7marso1998
933
404rusdonpark
seagulls glide between buildings and the mountain. rushing wind and the sea on the other side. around here it is always the mountain, a fallen mountain, that decides where things are. the clouds must move over it, around it, smash itself into the finest shreds of rain, turn almost into frozen air, and then desperately try to recollect itself like seafoam on sand. roads are sloped. one can never walk totally upright. cars must take sharper bends, closer to the edge of accidents. there is something humorous about this whole thing, something bitter and funny, not far from laughing at the unresponding dead about to be robbed by family and friends.
there’s a set of crooked teethmarks on the back of my train seat, where my right shoulder touches the leather as the cars jolt back to a start. although the train is packed, no one decides to sit next to me. perhaps they’re scared of the marks.
i look down on the bag beside me. its blackness has been mine for the past three months. someone else’s before that. someone long gone. as if crawling towards it in a sharp S is a vicious knifecut on the leather that’s been stitched up. caterpillars come to mind. poisonous centipedes. i am sitting next to death and no one wants to sit next to me.
someone two rows ahead has opened a packet of steak pie. the fine crackle of pastry and the stench of cheap meat. it is hard to think of anything else but that person’s hunger. i feel like walking towards whoever it is and throwing up to refill his packet.
the train pulls up to my station before i could force a burp.
i shouldn’t be writing to you in this state. something is about to burst and i wish it were somewhere else. somewhere far away with a name so foreign i couldn’t even pronounce it. but no. it is right here.
feet, i have grown to believe, have their own mind. they take over when your body goes restless. they take you through the motions of the day, right to the very end, without you noticing the scenes around you change. the pavement becomes a pale river. and you drift seeing grey. only grey.
my apartment door is open. three locks forced open. three locks. five if i had been inside when it had happened. i know this sequence now, too well. no need to worry. just routine. like flushing the toilet.
make as much noise as possible before you step in. give them enough time to run away in case they’re still rummaging inside. wait a few seconds. listen. if nothing stirs, proceed to your unfriendly neighbour’s door. they haven’t had a break in for five years, ever since they installed an armed response alarm service. and they’re used to you. try to be calm, at least for their sake. they could be having early supper. ask if you could use their phone. they should know this procedure by now once they step outside and see your door.
the cops rush in, like in the movies. kicking doors with their guns cocked. but it is too late, as always.

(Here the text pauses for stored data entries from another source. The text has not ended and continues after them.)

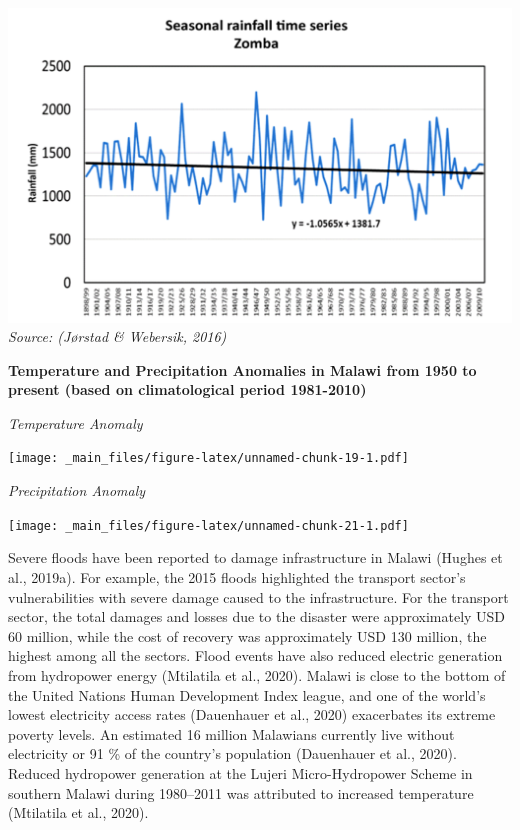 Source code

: \documentclass[
]{book}
\begin{document}
\includegraphics{images/pr_ts.png}
\emph{Source: (Jørstad \& Webersik, 2016)}

\textbf{Temperature and Precipitation Anomalies in Malawi from 1950 to present (based on climatological period 1981-2010)}

\emph{Temperature Anomaly}

\texttt{[image: \_main\_files/figure-latex/unnamed-chunk-19-1.pdf]}

\emph{Precipitation Anomaly}

\texttt{[image: \_main\_files/figure-latex/unnamed-chunk-21-1.pdf]}

Severe floods have been reported to damage infrastructure in Malawi (Hughes et al., 2019a). For example, the 2015 floods highlighted the transport sector's vulnerabilities with severe damage caused to the infrastructure. For the transport sector, the total damages and losses due to the disaster were approximately USD 60 million, while the cost of recovery was approximately USD 130 million, the highest among all the sectors. Flood events have also reduced electric generation from hydropower energy (Mtilatila et al., 2020). Malawi is close to the bottom of the United Nations Human Development Index league, and one of the world's lowest electricity access rates (Dauenhauer et al., 2020) exacerbates its extreme poverty levels. An estimated 16 million Malawians currently live without electricity or 91 \% of the country's population (Dauenhauer et al., 2020). Reduced hydropower generation at the Lujeri Micro-Hydropower Scheme in southern Malawi during 1980--2011 was attributed to increased temperature (Mtilatila et al., 2020).
\end{document}
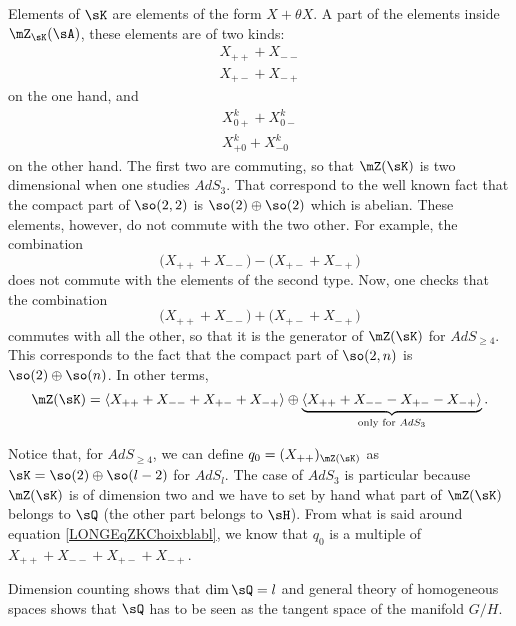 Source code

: Elements of $\sK$ are elements of the form $X+\theta X$. A part of the elements inside $\mZ_{\sK}(\sA)$, these elements are of two kinds:
\begin{subequations}
	\begin{align}
		X_{++}+X_{--}\\
		X_{+-}+X_{-+}
	\end{align}
\end{subequations}
on the one hand, and
\begin{subequations}
	\begin{align}
		X^k_{0+}+X^k_{0-}\\
		X^k_{+0}+X^k_{-0}
	\end{align}
\end{subequations}
on the other hand. The first two are commuting, so that $\mZ(\sK)$ is two dimensional when one studies $AdS_3$. That correspond to the well known fact that the compact part of $\so(2,2)$ is $\so(2)\oplus\so(2)$ which is abelian. These elements, however, do not commute with the two other. For example, the combination
\begin{equation}
	\big( X_{++}+X_{--}\big)-\big(X_{+-}+X_{-+}\big)
\end{equation}
does not commute with the elements of the second type. Now, one checks that the combination
\begin{equation}		\label{LONGEqZKChoixblabl}
	\big( X_{++}+X_{--}\big)+\big( X_{+-}+X_{-+})
\end{equation}
commutes with all the other, so that it is the generator of $\mZ(\sK)$ for $AdS_{\geq 4}$. This corresponds to the fact that the compact part of $\so(2,n)$ is $\so(2)\oplus\so(n)$. In other terms,
\begin{equation}		\label{LONGEqDecompZKenDeuxSuivantDim}
	\mZ(\sK)=\langle X_{++}+X_{--}+X_{+-}+X_{-+}\rangle\oplus\underbrace{\langle X_{++}+X_{--}-X_{+-}-X_{-+}\rangle}_{\text{only for }AdS_3}.
\end{equation}


Notice that, for $AdS_{\geq 4}$, we can define $q_0=(X_{++})_{\mZ(\sK)}$ as $\sK=\so(2)\oplus\so(l-2)$ for $AdS_l$. The case of $AdS_3$ is particular because $\mZ(\sK)$ is of dimension two and we have to set by hand what part of $\mZ(\sK)$ belongs to $\sQ$ (the other part belongs to $\sH$). From what is said around equation \eqref{LONGEqZKChoixblabl}, we know that $q_0$ is a multiple of $X_{++}+X_{--}+X_{+-}+X_{-+}$.

Dimension counting shows that $\dim\sQ=l$ and general theory of homogeneous spaces shows that $\sQ$ has to be seen as the tangent space of the manifold $G/H$.

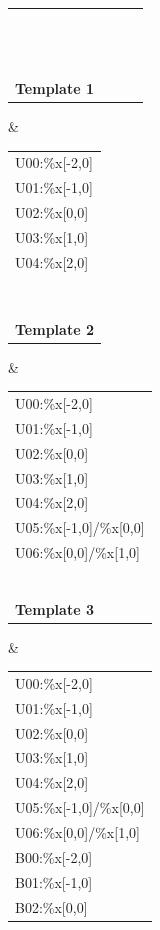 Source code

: \documentclass[a4paper,8pt,oneside]{article}
\begin{document}
			\begin{table}[h]
				\begin{tabular}{llll}
					\begin{tabular}[c]{@{}l@{}}U02:\%x{[}0,0{]}\\ \\ \\ \\ \\ \\ \\ \\ \\ \\ \\ \\ \\ \textbf{Template 1}\end{tabular} & \begin{tabular}[c]{@{}l@{}}U00:\%x{[}-2,0{]}\\ U01:\%x{[}-1,0{]}\\ U02:\%x{[}0,0{]}\\ U03:\%x{[}1,0{]}\\ U04:\%x{[}2,0{]}\\ \\ \\ \\ \\ \\ \\ \\ \\ \textbf{Template 2}\end{tabular} & \begin{tabular}[c]{@{}l@{}}U00:\%x{[}-2,0{]}\\ U01:\%x{[}-1,0{]}\\ U02:\%x{[}0,0{]}\\ U03:\%x{[}1,0{]}\\ U04:\%x{[}2,0{]}\\ U05:\%x{[}-1,0{]}/\%x{[}0,0{]}\\ U06:\%x{[}0,0{]}/\%x{[}1,0{]}\\ \\ \\ \\ \\        \\ \\ \textbf{Template 3}\end{tabular} & \begin{tabular}[c]{@{}l@{}}U00:\%x{[}-2,0{]}\\ U01:\%x{[}-1,0{]}\\ U02:\%x{[}0,0{]}\\ U03:\%x{[}1,0{]}\\ U04:\%x{[}2,0{]}\\ U05:\%x{[}-1,0{]}/\%x{[}0,0{]}\\ U06:\%x{[}0,0{]}/\%x{[}1,0{]}\\ B00:\%x{[}-2,0{]}\\ B01:\%x{[}-1,0{]}\\ B02:\%x{[}0,0{]}
\end{tabular}
\end{table}
\end{document}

my things have gone – the ones the burglars thought were worth their trouble. clothes, shoes, pieces of handed down jewellery, some music. anything of some value has gone out my own door without me. for weeks i won’t really know which item has left me forever. only when i think of wearing an old shirt, or a funny hat, or a pair of socks with a floral pattern, at a time when i had almost forgotten about this incident, will it strike me. like someone behind a door in a dark room. that is the painful side of being broken in.
i know this now. and yet it is not this incident repeated more than a dozen times over the years that is bothering me.
-o-
not quite fiction, not quite poem, not quite anything more than a ramble? one of those surviving bits of writing i have been tempted to SELECT AND DELETE but never could.